Individuals and institutions exchanged 127.5 billion U.S. dollars in foreign currencies for Renminbi through Chinese banks, while buying 127 billion U.S. dollars of foreign currencies from financial institutions during the month. This resulted in a foreign exchange surplus in banks of 500 million U.S. dollars, according to SAFE.

Although Chinese banks swung back to a foreign exchange surplus in July from a 3.6-billion-U.S.-dollar deficit in June, the amount of surplus has narrowed sharply from 5.1 billion dollars in May, 7.8 billion in March, 4.4 billion in February and 19.4 billion dollars in January.

The banks reported a foreign exchange deficit of 3.7 billion U.S. dollars in April.
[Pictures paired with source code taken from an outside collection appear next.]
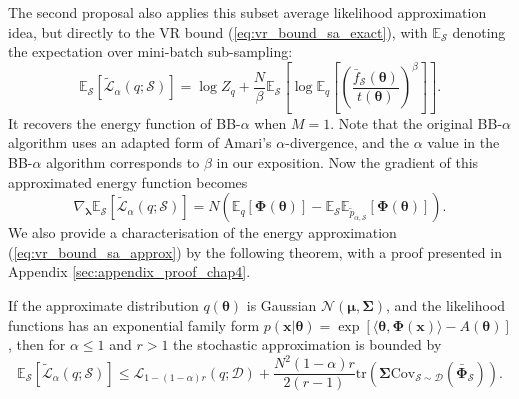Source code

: %
The second proposal also applies this subset average likelihood approximation idea, but directly to the VR bound (\ref{eq:vr_bound_sa_exact}), with $\mathbb{E}_{\mathcal{S}}$ denoting the expectation over mini-batch sub-sampling:
\begin{equation}
\mathbb{E}_{\mathcal{S}} \left[ \tilde{\mathcal{L}}_{\alpha}(q; \mathcal{S}) \right] = \log Z_q + \frac{N}{\beta} \mathbb{E}_{\mathcal{S}} \left[ \log \mathbb{E}_{q} \left[ \left( \frac{ \bar{f}_{\mathcal{S}}(\bm{\theta})} {t(\bm{\theta})} \right)^{\beta} \right] \right].
\label{eq:vr_bound_sa_approx}
\end{equation}
It recovers the energy function of BB-$\alpha$ when $M=1$. Note that the original BB-$\alpha$ algorithm uses an adapted form of Amari's $\alpha$-divergence, and the $\alpha$ value in the BB-$\alpha$ algorithm corresponds to $\beta$ in our exposition. Now the gradient of this approximated energy function becomes
\begin{equation}
\nabla_{\bm{\lambda}} \mathbb{E}_{\mathcal{S}} \left[ \tilde{\mathcal{L}}_{\alpha}(q; \mathcal{S}) \right] = N (\mathbb{E}_{q}[\bm{\Phi}(\bm{\theta})] - \mathbb{E}_{\mathcal{S}} \mathbb{E}_{\tilde{p}_{\alpha, \mathcal{S}}}[\bm{\Phi}(\bm{\theta})]).
\end{equation}
%
We also provide a characterisation of the energy approximation (\ref{eq:vr_bound_sa_approx}) by the following theorem, with a proof presented in Appendix \ref{sec:appendix_proof_chap4}.
%
\begin{theorem}
\label{thm:chap4_vrbound_stochastic_approx}
If the approximate distribution $q(\bm{\theta})$ is Gaussian $\mathcal{N}(\bm{\mu}, \bm{\Sigma})$, and the likelihood functions has an exponential family form $p(\bm{x}|\bm{\theta}) = \exp [\langle \bm{\theta}, \bm{\Phi}(\bm{x}) \rangle - A(\bm{\theta})]$, then for $\alpha \leq 1$ and $r > 1$ the stochastic approximation is bounded by
\begin{equation*}
\mathbb{E}_{\mathcal{S}} [\tilde{\mathcal{L}}_{\alpha}(q; \mathcal{S})] \leq \mathcal{L}_{1 - (1 - \alpha)r}(q; \mathcal{D}) + \frac{N^2(1-\alpha) r}{2(r - 1)}  \mathrm{tr}(\bm{\Sigma} \mathrm{Cov}_{\mathcal{S} \sim \mathcal{D}}( \bar{\bm{\Phi}}_{\mathcal{S}})).
\end{equation*}
\end{theorem}

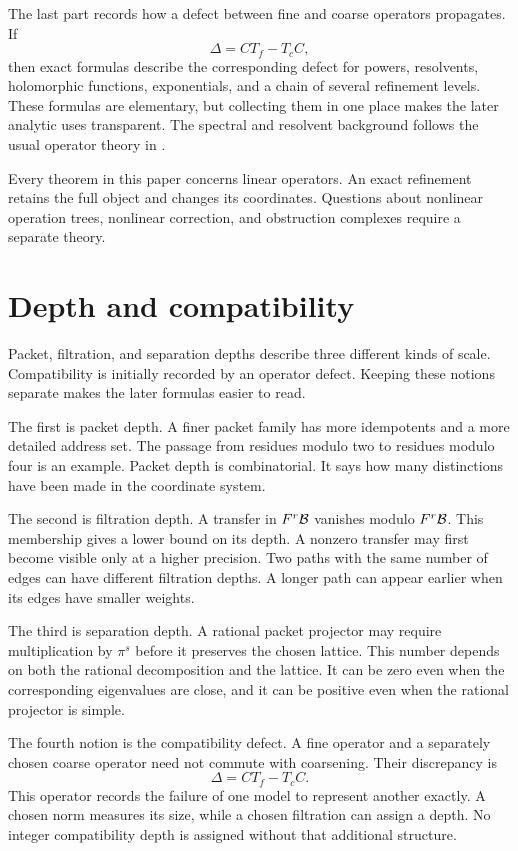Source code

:The last part records how a defect between fine and coarse operators propagates.  If
\[
\Delta=CT_f-T_cC,
\]
then exact formulas describe the corresponding defect for powers, resolvents, holomorphic functions, exponentials, and a chain of several refinement levels.  These formulas are elementary, but collecting them in one place makes the later analytic uses transparent.  The spectral and resolvent background follows the usual operator theory in \cite{Kato1995}.

Every theorem in this paper concerns linear operators. An exact refinement retains the full object and changes its coordinates. Questions about nonlinear operation trees, nonlinear correction, and obstruction complexes require a separate theory.

\section{Depth and compatibility}\label{sec:four_depths}

Packet, filtration, and separation depths describe three different kinds of scale. Compatibility is initially recorded by an operator defect. Keeping these notions separate makes the later formulas easier to read.

The first is packet depth.  A finer packet family has more idempotents and a more detailed address set.  The passage from residues modulo two to residues modulo four is an example.  Packet depth is combinatorial.  It says how many distinctions have been made in the coordinate system.

The second is filtration depth. A transfer in $F^r\Bcal$ vanishes modulo $F^r\Bcal$. This membership gives a lower bound on its depth. A nonzero transfer may first become visible only at a higher precision. Two paths with the same number of edges can have different filtration depths. A longer path can appear earlier when its edges have smaller weights.

The third is separation depth.  A rational packet projector may require multiplication by $\pi^s$ before it preserves the chosen lattice.  This number depends on both the rational decomposition and the lattice.  It can be zero even when the corresponding eigenvalues are close, and it can be positive even when the rational projector is simple.

The fourth notion is the compatibility defect. A fine operator and a separately chosen coarse operator need not commute with coarsening. Their discrepancy is
\[
\Delta=CT_f-T_cC.
\]
This operator records the failure of one model to represent another exactly. A chosen norm measures its size, while a chosen filtration can assign a depth. No integer compatibility depth is assigned without that additional structure.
Zhao Qingmin, a financial researcher with the China Construction Bank, said banks will no longer see huge foreign exchanges surplus as the market expects the yuan to devalue in the coming months.
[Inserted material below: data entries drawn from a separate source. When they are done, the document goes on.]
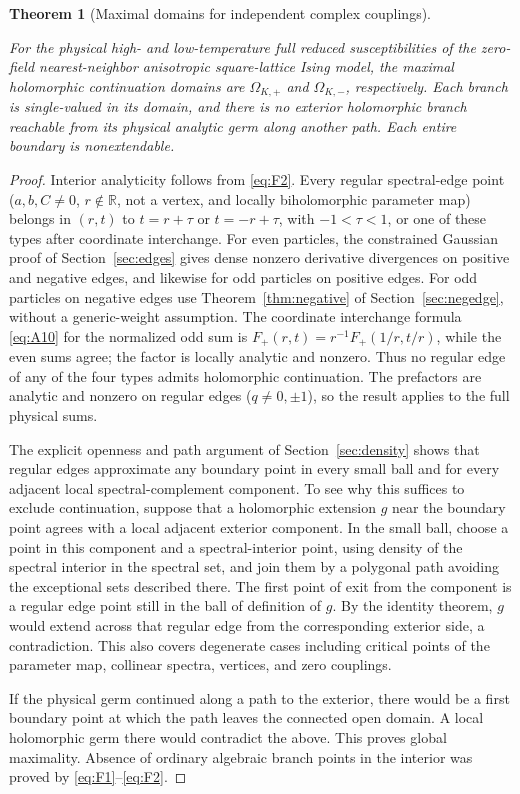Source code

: \documentclass[11pt,a4paper]{article}
\numberwithin{equation}{section}
\theoremstyle{plain}
\newtheorem{theorem}{Theorem}[section]
\theoremstyle{definition}
\begin{document}
\begin{theorem}[Maximal domains for independent complex couplings]\label{thm:global}

For the physical high- and low-temperature full reduced susceptibilities of the zero-field nearest-neighbor anisotropic square-lattice Ising model, the maximal holomorphic continuation domains are \(\Omega_{K,+}\) and \(\Omega_{K,-}\), respectively. Each branch is single-valued in its domain, and there is no exterior holomorphic branch reachable from its physical analytic germ along another path. Each entire boundary is nonextendable.

\end{theorem}

\begin{proof}

Interior analyticity follows from \eqref{eq:F2}. Every regular spectral-edge point (\(a,b,C\ne0\), \(r\notin\mathbb R\), not a vertex, and locally biholomorphic parameter map) belongs in \((r,t)\) to \(t=r+\tau\) or \(t=-r+\tau\), with \(-1<\tau<1\), or one of these types after coordinate interchange. For even particles, the constrained Gaussian proof of Section~\ref{sec:edges} gives dense nonzero derivative divergences on positive and negative edges, and likewise for odd particles on positive edges. For odd particles on negative edges use Theorem~\ref{thm:negative} of Section~\ref{sec:negedge}, without a generic-weight assumption. The coordinate interchange formula \eqref{eq:A10} for the normalized odd sum is \(F_+(r,t)=r^{-1}F_+(1/r,t/r)\), while the even sums agree; the factor is locally analytic and nonzero. Thus no regular edge of any of the four types admits holomorphic continuation. The prefactors are analytic and nonzero on regular edges (\(q\ne0,\pm1\)), so the result applies to the full physical sums.

The explicit openness and path argument of Section~\ref{sec:density} shows that regular edges approximate any boundary point in every small ball and for every adjacent local spectral-complement component. To see why this suffices to exclude continuation, suppose that a holomorphic extension \(g\) near the boundary point agrees with a local adjacent exterior component. In the small ball, choose a point in this component and a spectral-interior point, using density of the spectral interior in the spectral set, and join them by a polygonal path avoiding the exceptional sets described there. The first point of exit from the component is a regular edge point still in the ball of definition of \(g\). By the identity theorem, \(g\) would extend across that regular edge from the corresponding exterior side, a contradiction. This also covers degenerate cases including critical points of the parameter map, collinear spectra, vertices, and zero couplings.

If the physical germ continued along a path to the exterior, there would be a first boundary point at which the path leaves the connected open domain. A local holomorphic germ there would contradict the above. This proves global maximality. Absence of ordinary algebraic branch points in the interior was proved by \eqref{eq:F1}--\eqref{eq:F2}.

\end{proof}
\end{document}

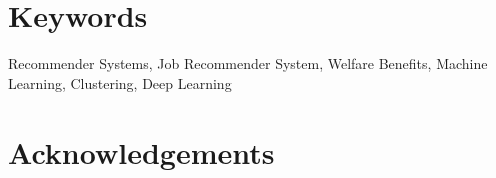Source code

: \documentclass[10pt, sigconf, format=acmsmall, screen=true, review=false]{acmart}
\begin{document}
\section*{Keywords}
Recommender Systems, Job Recommender System, Welfare Benefits, Machine Learning, Clustering, Deep Learning










\section*{Acknowledgements}




\pagebreak
\onecolumn
\appendix




%
 
\end{document}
"Now the Chinese enterprises and residents are more willing to keep their wealth in foreign currencies due to such a market expectation," Zhao said.
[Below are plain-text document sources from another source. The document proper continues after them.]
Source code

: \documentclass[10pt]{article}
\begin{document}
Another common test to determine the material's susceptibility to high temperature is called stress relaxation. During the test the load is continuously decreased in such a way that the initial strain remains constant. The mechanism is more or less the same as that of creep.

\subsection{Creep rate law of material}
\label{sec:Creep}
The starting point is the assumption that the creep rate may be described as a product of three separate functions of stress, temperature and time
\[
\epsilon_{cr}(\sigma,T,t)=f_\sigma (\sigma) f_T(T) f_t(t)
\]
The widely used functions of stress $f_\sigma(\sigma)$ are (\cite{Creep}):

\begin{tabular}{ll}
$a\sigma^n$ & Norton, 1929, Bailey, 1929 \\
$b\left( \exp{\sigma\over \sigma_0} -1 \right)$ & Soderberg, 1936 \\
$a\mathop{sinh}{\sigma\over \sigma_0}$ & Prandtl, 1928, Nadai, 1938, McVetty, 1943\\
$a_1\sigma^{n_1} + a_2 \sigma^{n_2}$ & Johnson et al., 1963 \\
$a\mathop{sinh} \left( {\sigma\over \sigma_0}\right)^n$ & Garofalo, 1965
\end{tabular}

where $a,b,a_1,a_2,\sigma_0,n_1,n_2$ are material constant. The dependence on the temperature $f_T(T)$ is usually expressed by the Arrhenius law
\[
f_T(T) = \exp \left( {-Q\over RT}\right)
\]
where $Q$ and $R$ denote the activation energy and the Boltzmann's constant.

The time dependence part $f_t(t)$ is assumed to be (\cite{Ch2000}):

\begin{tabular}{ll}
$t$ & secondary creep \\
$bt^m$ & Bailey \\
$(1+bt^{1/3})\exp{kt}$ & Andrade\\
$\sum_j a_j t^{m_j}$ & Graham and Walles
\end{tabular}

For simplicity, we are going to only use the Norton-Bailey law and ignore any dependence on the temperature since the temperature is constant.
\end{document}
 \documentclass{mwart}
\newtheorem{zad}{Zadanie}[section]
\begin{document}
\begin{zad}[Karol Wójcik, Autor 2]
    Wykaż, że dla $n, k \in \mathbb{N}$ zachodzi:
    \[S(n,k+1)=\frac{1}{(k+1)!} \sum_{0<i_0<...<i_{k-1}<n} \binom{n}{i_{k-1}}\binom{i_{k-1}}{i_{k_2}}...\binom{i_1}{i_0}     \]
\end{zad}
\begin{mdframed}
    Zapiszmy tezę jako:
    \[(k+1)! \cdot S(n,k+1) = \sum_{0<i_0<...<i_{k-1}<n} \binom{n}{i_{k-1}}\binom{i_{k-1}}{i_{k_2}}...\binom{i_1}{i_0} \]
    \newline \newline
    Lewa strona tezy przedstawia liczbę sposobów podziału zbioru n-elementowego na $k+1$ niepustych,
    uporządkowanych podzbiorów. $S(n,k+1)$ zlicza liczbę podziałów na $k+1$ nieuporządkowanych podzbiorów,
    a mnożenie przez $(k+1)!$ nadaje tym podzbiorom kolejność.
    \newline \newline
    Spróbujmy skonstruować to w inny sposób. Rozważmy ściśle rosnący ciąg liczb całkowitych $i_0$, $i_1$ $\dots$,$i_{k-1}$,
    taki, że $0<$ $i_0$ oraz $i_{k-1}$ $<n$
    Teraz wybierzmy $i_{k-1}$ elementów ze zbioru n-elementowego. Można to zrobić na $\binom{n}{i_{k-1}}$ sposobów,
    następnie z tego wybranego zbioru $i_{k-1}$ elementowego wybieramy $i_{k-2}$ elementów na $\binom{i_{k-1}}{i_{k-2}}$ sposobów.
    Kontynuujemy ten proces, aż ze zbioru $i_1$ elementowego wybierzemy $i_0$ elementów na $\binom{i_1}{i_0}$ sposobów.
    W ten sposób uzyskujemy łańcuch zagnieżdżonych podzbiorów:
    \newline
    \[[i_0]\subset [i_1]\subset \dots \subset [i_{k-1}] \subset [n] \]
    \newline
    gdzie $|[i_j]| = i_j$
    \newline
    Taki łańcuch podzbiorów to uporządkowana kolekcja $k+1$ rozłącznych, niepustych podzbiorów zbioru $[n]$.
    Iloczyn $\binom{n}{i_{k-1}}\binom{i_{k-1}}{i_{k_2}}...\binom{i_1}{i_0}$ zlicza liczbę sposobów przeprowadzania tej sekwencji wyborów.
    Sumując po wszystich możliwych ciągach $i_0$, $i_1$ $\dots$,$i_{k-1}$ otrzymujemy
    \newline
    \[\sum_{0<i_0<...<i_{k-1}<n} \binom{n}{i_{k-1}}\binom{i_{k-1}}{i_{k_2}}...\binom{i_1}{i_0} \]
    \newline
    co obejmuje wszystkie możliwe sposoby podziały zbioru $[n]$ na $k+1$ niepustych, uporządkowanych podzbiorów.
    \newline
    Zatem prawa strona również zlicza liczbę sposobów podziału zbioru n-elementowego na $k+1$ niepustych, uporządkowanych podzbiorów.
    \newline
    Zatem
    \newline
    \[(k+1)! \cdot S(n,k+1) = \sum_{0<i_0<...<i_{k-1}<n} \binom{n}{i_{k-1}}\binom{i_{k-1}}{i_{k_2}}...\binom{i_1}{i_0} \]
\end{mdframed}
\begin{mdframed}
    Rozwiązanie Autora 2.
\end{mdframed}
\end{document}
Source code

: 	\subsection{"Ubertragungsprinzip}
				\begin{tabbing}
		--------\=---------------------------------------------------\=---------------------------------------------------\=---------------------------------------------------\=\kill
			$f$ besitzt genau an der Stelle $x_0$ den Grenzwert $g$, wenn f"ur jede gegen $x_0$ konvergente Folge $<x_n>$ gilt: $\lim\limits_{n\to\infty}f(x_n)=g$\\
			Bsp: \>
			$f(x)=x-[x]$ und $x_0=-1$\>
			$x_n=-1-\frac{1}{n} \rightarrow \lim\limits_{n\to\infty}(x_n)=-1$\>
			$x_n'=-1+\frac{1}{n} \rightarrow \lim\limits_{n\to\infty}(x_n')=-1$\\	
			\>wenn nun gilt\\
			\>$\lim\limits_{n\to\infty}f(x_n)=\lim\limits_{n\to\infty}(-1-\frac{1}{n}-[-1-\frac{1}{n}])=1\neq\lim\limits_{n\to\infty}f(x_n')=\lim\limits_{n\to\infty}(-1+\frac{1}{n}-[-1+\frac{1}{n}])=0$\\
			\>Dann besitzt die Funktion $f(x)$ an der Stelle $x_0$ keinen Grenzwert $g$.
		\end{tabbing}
After the yuan's central parity hit a record high of 6.267 against the U.S. dollar on May 2 this year, the Chinese currency weakened by about 646 basis points, as of Friday, according to data from the China Foreign Exchange Trading System.

A separate report by the Institute for Financial Studies of Shanghai-based Fudan University said the yuan has weakened by about 0.88 percent against the greenback in the second quarter, marking the Renminbi's largest quarterly devaluation since 1994.

Compared with these spot market figures, forward contracts, which reflect investors' outlook towards the relative value of the Renminbi, showed they chose to convert their assets in foreign currencies as the yuan weakens.

In July, companies and individuals signed forward contracts with Chinese banks to buy 15.2 billion U.S. dollars in foreign currencies at a future date agreed by both sides. At the same time, investors agreed with banks in their forward contracts to exchange 11.8 billion U.S. dollars.

In the first seven months, the banks posted a cumulative deficit of 8.8 billion U.S. dollars in foreign exchange in forward contracts. This has raised concerns that an outflow of funds might be under way in the world's second-largest economy.

Zhao said the buildup of banks' foreign exchange deficit showed some enterprises tried to purchase currency forward contracts to manage their exchange rate risks and hedge against the yuan's devaluation.

In the January-July period, overseas business-related proceeds of domestic institutional and individual clients via banks totaled 1.44 trillion U.S. dollars, with 1.35 trillion U.S. dollars paid to overseas businesses, SAFE data showed.

Banks' forex surpluses, which make up part of China's foreign exchange reserves along with current account surpluses and foreign direct investment inflow, do not include banks' own foreign exchange transactions or interbank transactions, according to SAFE.